Saturday, July 28, 2007

BLACK DOG TRAIL..Photo of Chief Blackdog

The Black Dog Trail was a 200 mile, road-like passage that was created by the Black Dog Band of the Osage Indians..The trail ran from Baxter Springs,Kansas to the Arkansas River at Oxford,Kansas...passing thru the north edge of Dexter...Thousands passed this way at least twice yearly bringing with them many horses and dogs...

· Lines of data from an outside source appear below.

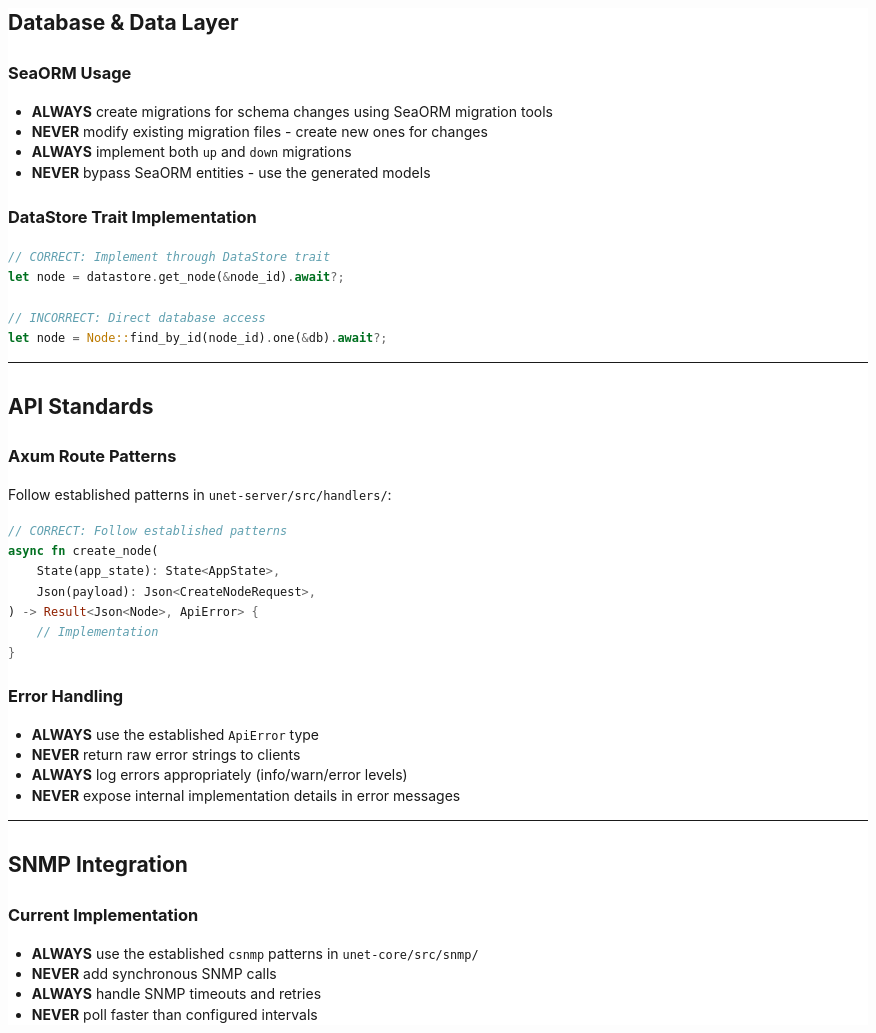 
## Database & Data Layer

### SeaORM Usage

- **ALWAYS** create migrations for schema changes using SeaORM migration tools
- **NEVER** modify existing migration files - create new ones for changes
- **ALWAYS** implement both `up` and `down` migrations
- **NEVER** bypass SeaORM entities - use the generated models

### DataStore Trait Implementation

```rust
// CORRECT: Implement through DataStore trait
let node = datastore.get_node(&node_id).await?;

// INCORRECT: Direct database access
let node = Node::find_by_id(node_id).one(&db).await?;
```

---

## API Standards

### Axum Route Patterns

Follow established patterns in `unet-server/src/handlers/`:

```rust
// CORRECT: Follow established patterns
async fn create_node(
    State(app_state): State<AppState>,
    Json(payload): Json<CreateNodeRequest>,
) -> Result<Json<Node>, ApiError> {
    // Implementation
}
```

### Error Handling

- **ALWAYS** use the established `ApiError` type
- **NEVER** return raw error strings to clients
- **ALWAYS** log errors appropriately (info/warn/error levels)
- **NEVER** expose internal implementation details in error messages

---

## SNMP Integration

### Current Implementation

- **ALWAYS** use the established `csnmp` patterns in `unet-core/src/snmp/`
- **NEVER** add synchronous SNMP calls
- **ALWAYS** handle SNMP timeouts and retries
- **NEVER** poll faster than configured intervals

photo and information courtesy Baxter Springs prn services.

THE BLACK DOG TRAIL:
The Great Osage Trail was actually a network of trails where the different Osage bands crossed our region.The Black Dog Trail was more specific. Although Black Dog’s Band lived in Missouri, Kansas and Oklahoma, the Black Dog Trail extended across southern Kansas.Day-by-day and week-by-week accounts indicate where the cleared 1830 Black Dog Trail extended through Cowley County. It went from Baxter Springs to Cedar Vale, to Hooser, up to Dexter, to Silver Creek, near Winfield and across to the Arkansas River north of Oxford. The five,Kansas historical markers vaguely indicate this route. An 1895 map of the present US 166 also supports this account. Another book (first published in 1885) said it crossed Grouse Creek about 1 1/2 miles north of Dexter.The Black Dog band had become "road builders", in a sense. It wouldn’t be hard to believe that they cleared additional traveling routes in Northern Oklahoma. That was, however, a different time span and different occasions. They surely realized the success of their Black Dog Trail as a primitive road and, out of necessity, created more road-like routes which took them where they needed to go. By this time their confinement had begun, and their freedom to roam was near its end. They were forced to restrict their travel to a much smaller and specific area.Dexter celebrates this trail and the rich history that extends back thousands of years before the trail was scratched into our valley. Both good and bad happened on the Black Dog Trail and those happenings have touched our lives and become a part of who we are today.